Alyson Yee | Odd Jobs

Maybe I'm six years old, but the words "banana" and "gasser" make me giggle. Put them together, though, and that could be your job description! What exactly is a banana gasser? You may well ask. As the name implies, you flood bananas with gas — specifically ethylene — to control the ripening process.

Besides being delicious, and a good source of potassium, bananas are one of the most popular fruits in the world and a leader in the international fruit trade. However, bananas are rather sensitive beings. They're picky about their habitat, favoring tropical climates and warm temperatures. (Sounds like me, until I forgot where Tufts was located when I applied.) Growing bananas is labor intensive, not least because they're so sensitive to wind, birds and pests.

Bananas are harvested while they're still hard, green and generally not tasty. Actually, at this stage they're inedible, with really high starch content. They get transported on refrigerated ships before they even mature. They're picky about temperature even once they're picked, only staying fresh in a narrow window of a few degrees. (If you've ever smuggled a banana out of Dewick in your backpack and opened it up in the library later that day, you know how fast they can turn brown and get mushy).

When they reach their destination, bananas go into a special room for ripening before they hit supermarket shelves. In the ripening rooms, humidity, temperature and ventilation are carefully monitored and the bananas are exposed to ethylene gas. Allow me to geek out here for a moment: ethylene is a byproduct of respiration reactions, which continue to take place even after the banana has been harvested and is no longer growing. Although bananas don't produce that much ethylene themselves, if they're transported with apples or pears or other high ethylene producing fruit, they ripen that much faster.

As a banana gasser, your job is to move shipments of bananas into the hermetically sealed banana ripening rooms and spray ethylene into the air to catalyze ripening. In addition, you're responsible for a lot of banana quality control. There are scientific scales rating how ripe bananas are based on "finger" angles (how bananas are grouped in a bunch) and skin color. You measure the bananas with calipers, and you take the temperature of the bananas with a pulp thermometer.

The field of banana gassing has come a long way. Recent innovations in technology make it possible to use computer algorithms to determine the optimal ventilation parameters. You're in charge of determining how much gas should be applied to a batch and for how long. It's a huge responsibility — mess up, and entire shipments of bananas go to waste. That's why banana gassers get paid pretty decently (up to $80,000 annually in some cities according to Glassdoor.com), and employers seek banana gassers with a minimum of 3-5 years of experience.

One major drawback of the job, though, is the title. Both "banana" and "gasser" just sound absurd, so you know someone in Human Resources has a sense of humor.

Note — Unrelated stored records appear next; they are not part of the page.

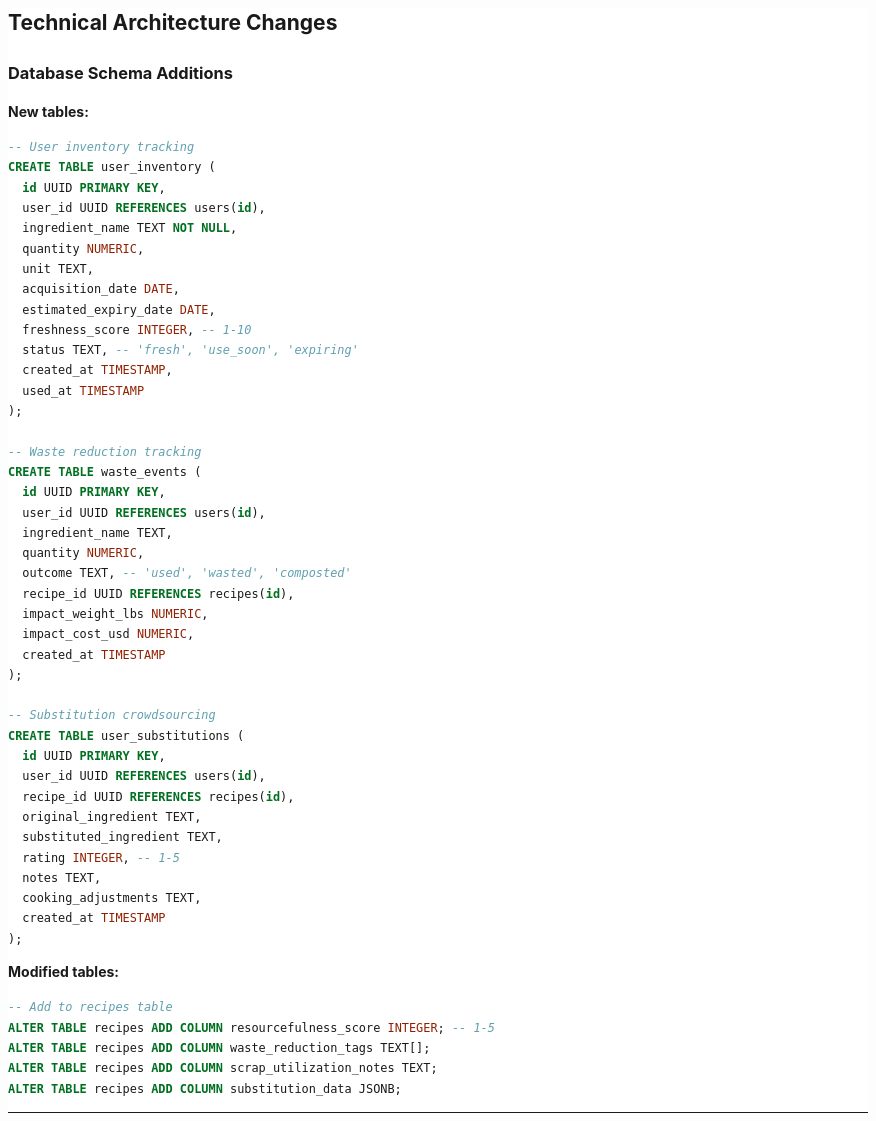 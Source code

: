 
## Technical Architecture Changes

### Database Schema Additions

**New tables:**
```sql
-- User inventory tracking
CREATE TABLE user_inventory (
  id UUID PRIMARY KEY,
  user_id UUID REFERENCES users(id),
  ingredient_name TEXT NOT NULL,
  quantity NUMERIC,
  unit TEXT,
  acquisition_date DATE,
  estimated_expiry_date DATE,
  freshness_score INTEGER, -- 1-10
  status TEXT, -- 'fresh', 'use_soon', 'expiring'
  created_at TIMESTAMP,
  used_at TIMESTAMP
);

-- Waste reduction tracking
CREATE TABLE waste_events (
  id UUID PRIMARY KEY,
  user_id UUID REFERENCES users(id),
  ingredient_name TEXT,
  quantity NUMERIC,
  outcome TEXT, -- 'used', 'wasted', 'composted'
  recipe_id UUID REFERENCES recipes(id),
  impact_weight_lbs NUMERIC,
  impact_cost_usd NUMERIC,
  created_at TIMESTAMP
);

-- Substitution crowdsourcing
CREATE TABLE user_substitutions (
  id UUID PRIMARY KEY,
  user_id UUID REFERENCES users(id),
  recipe_id UUID REFERENCES recipes(id),
  original_ingredient TEXT,
  substituted_ingredient TEXT,
  rating INTEGER, -- 1-5
  notes TEXT,
  cooking_adjustments TEXT,
  created_at TIMESTAMP
);
```

**Modified tables:**
```sql
-- Add to recipes table
ALTER TABLE recipes ADD COLUMN resourcefulness_score INTEGER; -- 1-5
ALTER TABLE recipes ADD COLUMN waste_reduction_tags TEXT[];
ALTER TABLE recipes ADD COLUMN scrap_utilization_notes TEXT;
ALTER TABLE recipes ADD COLUMN substitution_data JSONB;
```

--- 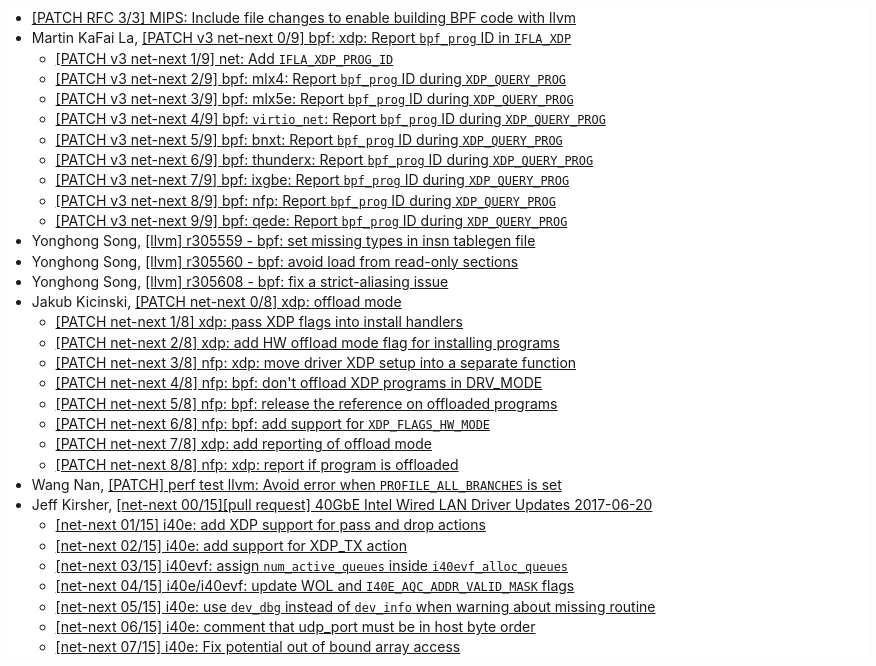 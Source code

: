   - [[PATCH RFC 3/3] MIPS: Include file changes to enable building BPF code with llvm](https://www.mail-archive.com/netdev@vger.kernel.org/msg173948.html)
- Martin KaFai La, [[PATCH v3 net-next 0/9] bpf: xdp: Report `bpf_prog` ID in `IFLA_XDP`](https://www.spinics.net/lists/netdev/msg440723.html)
  - [[PATCH v3 net-next 1/9] net: Add `IFLA_XDP_PROG_ID`](https://www.spinics.net/lists/netdev/msg440721.html)
  - [[PATCH v3 net-next 2/9] bpf: mlx4: Report `bpf_prog` ID during `XDP_QUERY_PROG`](https://www.spinics.net/lists/netdev/msg440722.html)
  - [[PATCH v3 net-next 3/9] bpf: mlx5e: Report `bpf_prog` ID during `XDP_QUERY_PROG`](https://www.spinics.net/lists/netdev/msg440725.html)
  - [[PATCH v3 net-next 4/9] bpf: `virtio_net`: Report `bpf_prog` ID during `XDP_QUERY_PROG`](https://www.spinics.net/lists/netdev/msg440720.html)
  - [[PATCH v3 net-next 5/9] bpf: bnxt: Report `bpf_prog` ID during `XDP_QUERY_PROG`](https://www.spinics.net/lists/netdev/msg440719.html)
  - [[PATCH v3 net-next 6/9] bpf: thunderx: Report `bpf_prog` ID during `XDP_QUERY_PROG`](https://www.spinics.net/lists/netdev/msg440724.html)
  - [[PATCH v3 net-next 7/9] bpf: ixgbe: Report `bpf_prog` ID during `XDP_QUERY_PROG`](https://www.spinics.net/lists/netdev/msg440717.html)
  - [[PATCH v3 net-next 8/9] bpf: nfp: Report `bpf_prog` ID during `XDP_QUERY_PROG`](https://www.spinics.net/lists/netdev/msg440718.html)
  - [[PATCH v3 net-next 9/9] bpf: qede: Report `bpf_prog` ID during `XDP_QUERY_PROG`](https://www.spinics.net/lists/netdev/msg440726.html)
- Yonghong Song, [[llvm] r305559 - bpf: set missing types in insn tablegen file](http://llvm.org/viewvc/llvm-project?rev=305559&view=rev)
- Yonghong Song, [[llvm] r305560 - bpf: avoid load from read-only sections](http://llvm.org/viewvc/llvm-project?rev=305560&view=rev)
- Yonghong Song, [[llvm] r305608 - bpf: fix a strict-aliasing issue](http://llvm.org/viewvc/llvm-project?rev=305608&view=rev)
- Jakub Kicinski, [[PATCH net-next 0/8] xdp: offload mode](https://www.spinics.net/lists/netdev/msg441794.html)
  - [[PATCH net-next 1/8] xdp: pass XDP flags into install handlers](https://www.spinics.net/lists/netdev/msg441796.html)
  - [[PATCH net-next 2/8] xdp: add HW offload mode flag for installing programs](https://www.spinics.net/lists/netdev/msg441802.html)
  - [[PATCH net-next 3/8] nfp: xdp: move driver XDP setup into a separate function](https://www.spinics.net/lists/netdev/msg441801.html)
  - [[PATCH net-next 4/8] nfp: bpf: don't offload XDP programs in DRV_MODE](https://www.spinics.net/lists/netdev/msg441800.html)
  - [[PATCH net-next 5/8] nfp: bpf: release the reference on offloaded programs](https://www.spinics.net/lists/netdev/msg441795.html)
  - [[PATCH net-next 6/8] nfp: bpf: add support for `XDP_FLAGS_HW_MODE`](https://www.spinics.net/lists/netdev/msg441799.html)
  - [[PATCH net-next 7/8] xdp: add reporting of offload mode](https://www.spinics.net/lists/netdev/msg441797.html)
  - [[PATCH net-next 8/8] nfp: xdp: report if program is offloaded](https://www.spinics.net/lists/netdev/msg441798.html)
- Wang Nan, [[PATCH] perf test llvm: Avoid error when `PROFILE_ALL_BRANCHES` is set](https://patchwork.kernel.org/patch/9795735/)
- Jeff Kirsher, [[net-next 00/15][pull request] 40GbE Intel Wired LAN Driver Updates 2017-06-20](https://www.spinics.net/lists/netdev/msg441505.html)
  - [[net-next 01/15] i40e: add XDP support for pass and drop actions](https://www.spinics.net/lists/netdev/msg441507.html)
  - [[net-next 02/15] i40e: add support for XDP_TX action](https://www.spinics.net/lists/netdev/msg441518.html)
  - [[net-next 03/15] i40evf: assign `num_active_queues` inside `i40evf_alloc_queues`](https://www.spinics.net/lists/netdev/msg441520.html)
  - [[net-next 04/15] i40e/i40evf: update WOL and `I40E_AQC_ADDR_VALID_MASK` flags](https://www.spinics.net/lists/netdev/msg441509.html)
  - [[net-next 05/15] i40e: use `dev_dbg` instead of `dev_info` when warning about missing routine](https://www.spinics.net/lists/netdev/msg441516.html)
  - [[net-next 06/15] i40e: comment that udp_port must be in host byte order](https://www.spinics.net/lists/netdev/msg441515.html)
  - [[net-next 07/15] i40e: Fix potential out of bound array access](https://www.spinics.net/lists/netdev/msg441513.html) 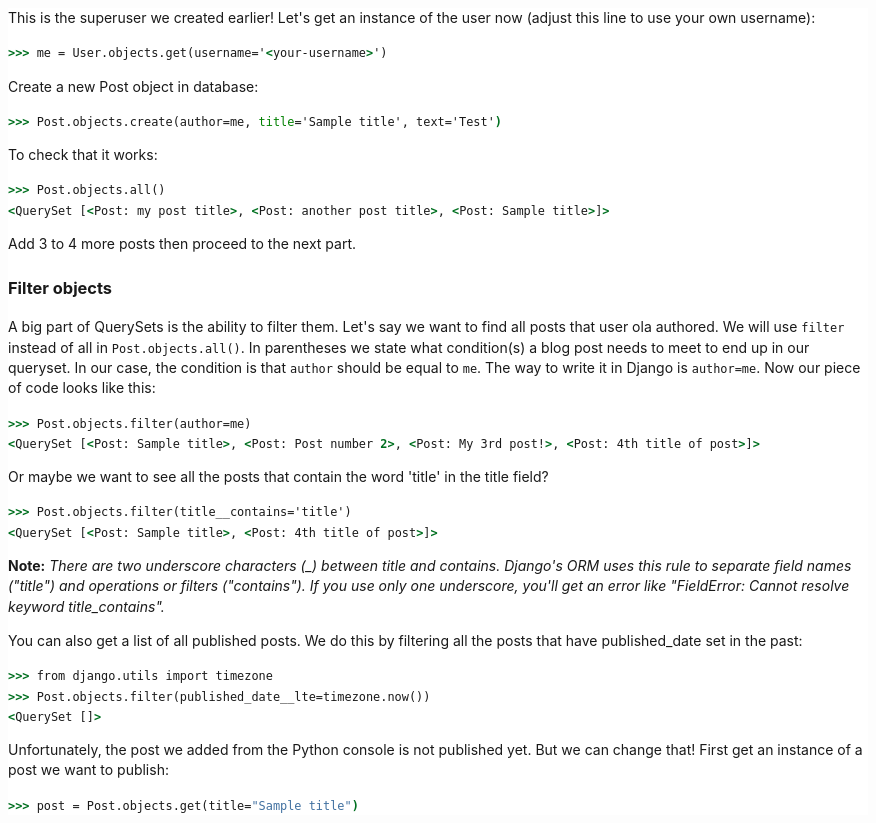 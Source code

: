 This is the superuser we created earlier! Let's get an instance of the user now (adjust this line to use your own username):

```cmd
>>> me = User.objects.get(username='<your-username>')
```

Create a new Post object in database:

```cmd
>>> Post.objects.create(author=me, title='Sample title', text='Test')
```

To check that it works:

```cmd
>>> Post.objects.all()
<QuerySet [<Post: my post title>, <Post: another post title>, <Post: Sample title>]>
```

Add 3 to 4 more posts then proceed to the next part.

### Filter objects

A big part of QuerySets is the ability to filter them. Let's say we want to find all posts that user ola authored. We will use `filter` instead of all in `Post.objects.all()`. In parentheses we state what condition(s) a blog post needs to meet to end up in our queryset. In our case, the condition is that `author` should be equal to `me`. The way to write it in Django is `author=me`. Now our piece of code looks like this:

```cmd
>>> Post.objects.filter(author=me)
<QuerySet [<Post: Sample title>, <Post: Post number 2>, <Post: My 3rd post!>, <Post: 4th title of post>]>
```

Or maybe we want to see all the posts that contain the word 'title' in the title field?

```cmd
>>> Post.objects.filter(title__contains='title')
<QuerySet [<Post: Sample title>, <Post: 4th title of post>]>
```

**Note:** *There are two underscore characters (_) between title and contains. Django's ORM uses this rule to separate field names ("title") and operations or filters ("contains"). If you use only one underscore, you'll get an error like "FieldError: Cannot resolve keyword title_contains".*

You can also get a list of all published posts. We do this by filtering all the posts that have published_date set in the past:

```cmd
>>> from django.utils import timezone
>>> Post.objects.filter(published_date__lte=timezone.now())
<QuerySet []>
```

Unfortunately, the post we added from the Python console is not published yet. But we can change that! First get an instance of a post we want to publish:

```cmd
>>> post = Post.objects.get(title="Sample title")
```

Also, you spend most of your time in the cooler and the dock, which are significantly colder than most humans (and bananas) can tolerate on a daily basis.

If you want to keep a straight face during introductions at cocktail parties, you could forgo the "banana gasser" spiel and opt for the more serious position, "citrus dyer." Sometimes the oranges you buy at the supermarket didn't start out that orange. There's a whole career path for people who inject artificial coloring into lemons, limes and grapefruits (which is slightly disconcerting no matter how you slice it). By becoming a tropical fruit specialist, you'd get to travel the world — and at the very least, you'd know exactly what went into your food.